If there are levels of offense, then it would stand to reason that there are levels of forgiveness. Right? Wrong. Forgiveness is forgiveness. And as Christians, we are commanded to forgive. It’s not an option. And it’s serious business. Jesus said, “For if you forgive men when they sin against you, your heavenly Father will also forgive you. But if you do not forgive men their sins, your Father will not forgive your sins.” (Matthew 6:14-15)
I don’t think the language can get much clearer than that! If we forgive people who offend and hurt us, God will forgive us our offenses. If we don’t forgive people who offend and hurt us, God will not forgive us our offenses.
There’s not a cap on the number of times we are to forgive. Again in the book of Matthew, we read this: Then Peter came to Jesus and asked, “Lord, how many times shall I forgive my brother when he sins against me? Up to seven times?” Jesus answered, “I tell you, not seven times, but seventy times seven.” (Matthew 18:21-22).
Someone is probably thinking, “So if I forgive someone 490 times (70 x 7) and they offend me for the 491st time, I don’t have to forgive them? No. Jesus used those numbers to illustrate the fact that there is no limit on the number of times we must forgive those who offend us.
But what if the wound is one of those of grave significance? Must we forgive that person too? Absolutely. If we want our sins forgiven, we must forgive those who sinned against us. But how can one forgive the person who wounded them so deeply that their entire life was affected by that wound?
Many years ago, I heard an excellent teaching on forgiveness. The teacher had been wounded deeply. She shared that she had learned to pray “make me willing to be willing to forgive.” You see, she had learned an invaluable lesson on forgiveness. Sometimes we are not able to forgive on our own. Maybe it’s because the wound is too deep and the hurt is too great. Whatever the reason, we are not able to forgive. The Bible says that “God looks on the heart.” Even though this teacher was not able to forgive on her own, God heard her prayer of “make me willing to be willing to forgive.” He looked at her heart and knew she wanted to forgive. He had compassion and mercy on her and answered her prayer. Soon, she was able to pray, “Make me willing to forgive.” And God answered her prayer again and she reached the point of saying “I forgive….”

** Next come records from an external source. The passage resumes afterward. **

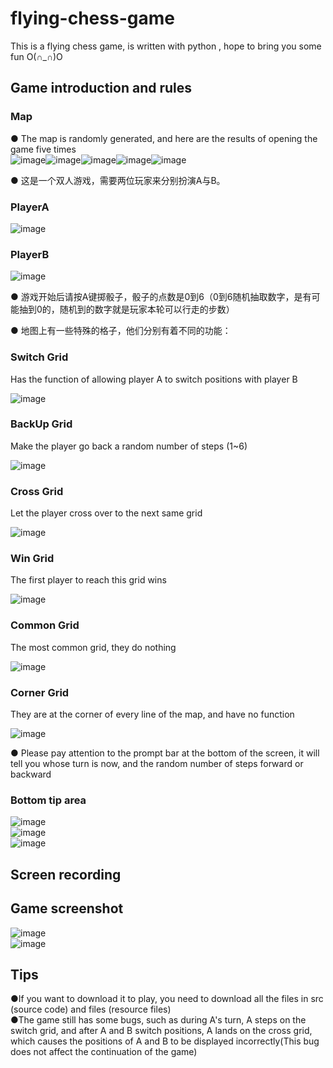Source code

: # flying-chess-game
This is a flying chess game, is written with python , hope to bring you some fun O(∩_∩)O

## **Game introduction and rules**
### Map ###
● The map is randomly generated, and here are the results of opening the game five times  
![image](https://github.com/cobalt-sv/flying-chess-game/blob/main/img/screenshot_01_A.png)![image](https://github.com/cobalt-sv/flying-chess-game/blob/main/img/screenshot_02_B.png)![image](https://github.com/cobalt-sv/flying-chess-game/blob/main/img/screenshot_03_C.png)![image](https://github.com/cobalt-sv/flying-chess-game/blob/main/img/screenshot_04_D.png)![image](https://github.com/cobalt-sv/flying-chess-game/blob/main/img/screenshot_05_E.png)  

● 这是一个双人游戏，需要两位玩家来分别扮演A与B。  

### PlayerA ###
![image](https://github.com/cobalt-sv/flying-chess-game/blob/main/img/playerA_A.png)  
### PlayerB ###
![image](https://github.com/cobalt-sv/flying-chess-game/blob/main/img/playerB_B.png)  

● 游戏开始后请按A键掷骰子，骰子的点数是0到6（0到6随机抽取数字，是有可能抽到0的，随机到的数字就是玩家本轮可以行走的步数）  

● 地图上有一些特殊的格子，他们分别有着不同的功能：  
### Switch Grid ###
Has the function of allowing player A to switch positions with player B  

![image](https://github.com/cobalt-sv/flying-chess-game/blob/main/img/exchangeGrid_E.png)  
### BackUp Grid ###
Make the player go back a random number of steps (1~6)  

![image](https://github.com/cobalt-sv/flying-chess-game/blob/main/img/BackUpGrid_B.png)  
### Cross Grid ###
Let the player cross over to the next same grid  

![image](https://github.com/cobalt-sv/flying-chess-game/blob/main/img/crossGrid_C.png)  
### Win Grid ###
The first player to reach this grid wins  

![image](https://github.com/cobalt-sv/flying-chess-game/blob/main/img/finalGrid_F.png)  
### Common Grid ###
The most common grid, they do nothing  

![image](https://github.com/cobalt-sv/flying-chess-game/blob/main/img/normalGrid_N.png)  
### Corner Grid ###
They are at the corner of every line of the map, and have no function  

![image](https://github.com/cobalt-sv/flying-chess-game/blob/main/img/cornerGrid_C.png)  

● Please pay attention to the prompt bar at the bottom of the screen, it will tell you whose turn is now, and the random number of steps forward or backward  
### Bottom tip area ###
![image](https://github.com/cobalt-sv/flying-chess-game/blob/main/img/tips_A_A.png)  
![image](https://github.com/cobalt-sv/flying-chess-game/blob/main/img/tips_B.png)  
![image](https://github.com/cobalt-sv/flying-chess-game/blob/main/img/tips_C.png)  
## **Screen recording**

## **Game screenshot**
![image](https://github.com/cobalt-sv/flying-chess-game/blob/main/img/gamePanle.png)  
![image](https://github.com/cobalt-sv/flying-chess-game/blob/main/img/winPanle.png)  
## **Tips**
●If you want to download it to play, you need to download all the files in src (source code) and files (resource files)  
●The game still has some bugs, such as during A's turn, A steps on the switch grid, and after A and B switch positions, A lands on the cross grid, which causes the positions of A and B to be displayed incorrectly(This bug does not affect the continuation of the game)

I’ve used this prayer myself many times in my life. I fully believe God understands and knows my heart when I pray this prayer. He knows I realize I must forgive that person but at that moment in time, I am unable to forgive on my own. Thus, I ask for His help and He answers. As I become more willing, forgiveness appears on the horizon and eventually becomes full blown in my heart.
If you have been wounded, at any level, I encourage you to begin to forgive. It may not be easy. It can be an uphill battle. Pray the “willingness” prayer. Begin to be willing to be willing to forgive. God will help you. He will walk with you every step of the way until forgiveness is full blown in your heart. With forgiveness comes healing. But then, that is a blog for another day.
Oh, yes. When is the season of forgiveness? Every day.